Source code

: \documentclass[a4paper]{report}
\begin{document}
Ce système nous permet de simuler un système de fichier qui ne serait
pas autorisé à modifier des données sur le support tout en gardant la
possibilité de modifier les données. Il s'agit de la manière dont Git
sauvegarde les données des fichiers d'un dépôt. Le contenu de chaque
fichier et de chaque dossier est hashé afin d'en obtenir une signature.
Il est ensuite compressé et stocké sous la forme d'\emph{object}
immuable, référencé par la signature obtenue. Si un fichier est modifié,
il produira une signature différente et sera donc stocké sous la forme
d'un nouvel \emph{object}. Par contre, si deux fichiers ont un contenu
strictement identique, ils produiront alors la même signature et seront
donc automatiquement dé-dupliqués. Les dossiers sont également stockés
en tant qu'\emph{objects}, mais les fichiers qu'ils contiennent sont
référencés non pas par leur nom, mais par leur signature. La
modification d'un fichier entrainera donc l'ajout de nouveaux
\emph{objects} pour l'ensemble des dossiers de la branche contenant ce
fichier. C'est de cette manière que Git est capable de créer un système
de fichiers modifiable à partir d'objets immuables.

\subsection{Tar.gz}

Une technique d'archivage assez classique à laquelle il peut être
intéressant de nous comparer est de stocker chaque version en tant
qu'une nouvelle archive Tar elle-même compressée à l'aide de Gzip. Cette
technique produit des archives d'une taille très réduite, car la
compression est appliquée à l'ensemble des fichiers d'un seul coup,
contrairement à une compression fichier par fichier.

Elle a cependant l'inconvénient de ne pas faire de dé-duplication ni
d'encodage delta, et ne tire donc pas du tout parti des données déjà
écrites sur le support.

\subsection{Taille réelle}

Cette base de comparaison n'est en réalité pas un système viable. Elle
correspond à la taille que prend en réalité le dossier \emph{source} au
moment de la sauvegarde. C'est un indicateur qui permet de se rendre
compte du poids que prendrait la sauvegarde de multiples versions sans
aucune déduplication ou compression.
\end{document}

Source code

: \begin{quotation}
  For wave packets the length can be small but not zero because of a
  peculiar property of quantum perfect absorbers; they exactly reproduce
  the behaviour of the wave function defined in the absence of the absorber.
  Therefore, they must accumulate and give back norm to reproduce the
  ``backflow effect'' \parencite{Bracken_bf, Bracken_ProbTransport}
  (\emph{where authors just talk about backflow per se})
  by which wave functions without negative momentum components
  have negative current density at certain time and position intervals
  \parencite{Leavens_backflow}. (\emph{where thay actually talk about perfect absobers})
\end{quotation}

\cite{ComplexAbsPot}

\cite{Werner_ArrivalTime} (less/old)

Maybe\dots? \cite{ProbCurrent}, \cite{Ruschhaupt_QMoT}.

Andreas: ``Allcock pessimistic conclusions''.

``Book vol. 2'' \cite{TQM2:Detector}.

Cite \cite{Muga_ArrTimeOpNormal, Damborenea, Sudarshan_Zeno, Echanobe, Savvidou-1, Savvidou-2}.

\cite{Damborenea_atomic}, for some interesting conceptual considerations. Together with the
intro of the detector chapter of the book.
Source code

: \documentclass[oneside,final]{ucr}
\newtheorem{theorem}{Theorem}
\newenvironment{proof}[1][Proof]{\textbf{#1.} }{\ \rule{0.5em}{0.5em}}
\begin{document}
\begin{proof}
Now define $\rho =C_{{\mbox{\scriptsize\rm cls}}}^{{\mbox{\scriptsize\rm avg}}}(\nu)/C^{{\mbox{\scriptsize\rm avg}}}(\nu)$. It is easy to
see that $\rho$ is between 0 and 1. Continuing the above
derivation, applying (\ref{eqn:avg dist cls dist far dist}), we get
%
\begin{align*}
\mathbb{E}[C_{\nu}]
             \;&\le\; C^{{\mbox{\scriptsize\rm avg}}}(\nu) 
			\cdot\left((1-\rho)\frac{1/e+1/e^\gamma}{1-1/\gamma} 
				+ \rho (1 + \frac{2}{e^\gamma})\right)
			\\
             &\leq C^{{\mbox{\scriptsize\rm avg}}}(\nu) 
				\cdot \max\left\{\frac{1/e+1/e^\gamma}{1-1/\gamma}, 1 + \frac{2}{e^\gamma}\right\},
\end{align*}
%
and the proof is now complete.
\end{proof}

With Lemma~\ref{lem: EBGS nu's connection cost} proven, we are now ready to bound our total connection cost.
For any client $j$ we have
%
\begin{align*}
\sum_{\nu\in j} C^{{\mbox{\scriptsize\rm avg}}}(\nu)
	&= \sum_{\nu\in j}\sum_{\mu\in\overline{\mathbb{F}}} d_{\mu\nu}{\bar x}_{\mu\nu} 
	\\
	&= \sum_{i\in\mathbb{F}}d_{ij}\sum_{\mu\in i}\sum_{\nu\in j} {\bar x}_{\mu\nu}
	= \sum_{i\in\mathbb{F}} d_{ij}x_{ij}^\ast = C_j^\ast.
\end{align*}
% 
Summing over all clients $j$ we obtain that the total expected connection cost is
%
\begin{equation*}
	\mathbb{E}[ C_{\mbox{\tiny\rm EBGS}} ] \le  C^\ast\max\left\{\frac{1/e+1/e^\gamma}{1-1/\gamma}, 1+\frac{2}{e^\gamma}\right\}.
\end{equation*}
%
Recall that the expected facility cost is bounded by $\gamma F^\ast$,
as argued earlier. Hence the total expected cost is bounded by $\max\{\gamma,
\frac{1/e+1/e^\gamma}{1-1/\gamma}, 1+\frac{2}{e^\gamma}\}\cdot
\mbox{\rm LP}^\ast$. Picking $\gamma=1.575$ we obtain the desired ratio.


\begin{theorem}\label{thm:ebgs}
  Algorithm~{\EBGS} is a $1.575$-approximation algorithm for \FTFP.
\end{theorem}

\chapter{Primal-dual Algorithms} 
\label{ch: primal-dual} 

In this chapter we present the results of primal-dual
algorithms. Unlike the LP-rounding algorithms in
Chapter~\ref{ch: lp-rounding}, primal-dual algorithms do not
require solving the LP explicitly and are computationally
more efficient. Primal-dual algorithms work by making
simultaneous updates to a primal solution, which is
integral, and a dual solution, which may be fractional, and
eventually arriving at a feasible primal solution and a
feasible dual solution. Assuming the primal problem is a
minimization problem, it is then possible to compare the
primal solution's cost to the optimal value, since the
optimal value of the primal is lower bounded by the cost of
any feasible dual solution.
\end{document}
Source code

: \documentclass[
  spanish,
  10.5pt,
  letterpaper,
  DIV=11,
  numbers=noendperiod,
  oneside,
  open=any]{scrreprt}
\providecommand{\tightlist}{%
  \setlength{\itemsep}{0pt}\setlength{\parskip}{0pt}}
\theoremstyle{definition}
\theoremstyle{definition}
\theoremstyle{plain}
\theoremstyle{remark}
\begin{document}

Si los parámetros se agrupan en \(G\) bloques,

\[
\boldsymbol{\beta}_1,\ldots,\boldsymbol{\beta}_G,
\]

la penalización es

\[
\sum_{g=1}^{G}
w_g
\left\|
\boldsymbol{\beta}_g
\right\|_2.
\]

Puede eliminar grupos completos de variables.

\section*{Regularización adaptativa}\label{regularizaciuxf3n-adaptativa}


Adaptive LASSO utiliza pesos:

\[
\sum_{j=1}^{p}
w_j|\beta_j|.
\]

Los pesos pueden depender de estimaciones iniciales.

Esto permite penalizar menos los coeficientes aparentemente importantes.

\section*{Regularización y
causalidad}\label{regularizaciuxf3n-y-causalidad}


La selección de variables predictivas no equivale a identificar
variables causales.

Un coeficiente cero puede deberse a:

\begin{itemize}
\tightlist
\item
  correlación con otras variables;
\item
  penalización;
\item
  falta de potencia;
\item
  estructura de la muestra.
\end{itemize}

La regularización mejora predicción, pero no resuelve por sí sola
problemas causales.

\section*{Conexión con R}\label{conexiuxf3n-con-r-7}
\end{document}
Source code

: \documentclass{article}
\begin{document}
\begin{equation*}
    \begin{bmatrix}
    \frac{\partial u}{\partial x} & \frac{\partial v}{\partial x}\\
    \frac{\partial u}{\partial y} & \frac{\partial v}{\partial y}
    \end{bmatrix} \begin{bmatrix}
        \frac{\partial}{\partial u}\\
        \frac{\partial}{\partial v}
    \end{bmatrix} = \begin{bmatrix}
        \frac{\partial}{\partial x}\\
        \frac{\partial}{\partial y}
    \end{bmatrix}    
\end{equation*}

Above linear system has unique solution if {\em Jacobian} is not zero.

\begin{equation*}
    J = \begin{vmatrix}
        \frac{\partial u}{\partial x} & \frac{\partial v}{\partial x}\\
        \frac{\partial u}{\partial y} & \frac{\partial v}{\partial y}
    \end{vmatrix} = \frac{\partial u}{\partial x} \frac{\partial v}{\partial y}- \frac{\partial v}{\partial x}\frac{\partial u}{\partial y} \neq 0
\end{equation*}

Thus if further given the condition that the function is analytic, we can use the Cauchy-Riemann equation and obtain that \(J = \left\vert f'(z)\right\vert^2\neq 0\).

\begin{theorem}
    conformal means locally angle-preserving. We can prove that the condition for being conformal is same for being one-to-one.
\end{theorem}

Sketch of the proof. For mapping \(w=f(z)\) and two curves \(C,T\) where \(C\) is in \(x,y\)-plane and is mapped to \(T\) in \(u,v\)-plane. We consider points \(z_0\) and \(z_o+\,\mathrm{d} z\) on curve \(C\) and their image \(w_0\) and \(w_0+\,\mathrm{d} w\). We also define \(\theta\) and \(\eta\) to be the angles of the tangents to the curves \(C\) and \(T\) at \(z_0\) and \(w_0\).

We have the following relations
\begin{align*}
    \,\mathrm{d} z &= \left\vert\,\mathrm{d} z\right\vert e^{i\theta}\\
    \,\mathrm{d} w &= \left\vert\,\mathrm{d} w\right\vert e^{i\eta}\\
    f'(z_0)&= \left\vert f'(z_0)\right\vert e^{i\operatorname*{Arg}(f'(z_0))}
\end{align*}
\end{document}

- PROMPT -
Beginning at the first line of the data above, retype each line until you reach the line containing "Elle a cependant", and include that one too. Add nothing else.

- REPLY TO THE EXERCISE -
Source code

: \documentclass[a4paper]{report}
\begin{document}
Ce système nous permet de simuler un système de fichier qui ne serait
pas autorisé à modifier des données sur le support tout en gardant la
possibilité de modifier les données. Il s'agit de la manière dont Git
sauvegarde les données des fichiers d'un dépôt. Le contenu de chaque
fichier et de chaque dossier est hashé afin d'en obtenir une signature.
Il est ensuite compressé et stocké sous la forme d'\emph{object}
immuable, référencé par la signature obtenue. Si un fichier est modifié,
il produira une signature différente et sera donc stocké sous la forme
d'un nouvel \emph{object}. Par contre, si deux fichiers ont un contenu
strictement identique, ils produiront alors la même signature et seront
donc automatiquement dé-dupliqués. Les dossiers sont également stockés
en tant qu'\emph{objects}, mais les fichiers qu'ils contiennent sont
référencés non pas par leur nom, mais par leur signature. La
modification d'un fichier entrainera donc l'ajout de nouveaux
\emph{objects} pour l'ensemble des dossiers de la branche contenant ce
fichier. C'est de cette manière que Git est capable de créer un système
de fichiers modifiable à partir d'objets immuables.

\subsection{Tar.gz}

Une technique d'archivage assez classique à laquelle il peut être
intéressant de nous comparer est de stocker chaque version en tant
qu'une nouvelle archive Tar elle-même compressée à l'aide de Gzip. Cette
technique produit des archives d'une taille très réduite, car la
compression est appliquée à l'ensemble des fichiers d'un seul coup,
contrairement à une compression fichier par fichier.

Elle a cependant l'inconvénient de ne pas faire de dé-duplication ni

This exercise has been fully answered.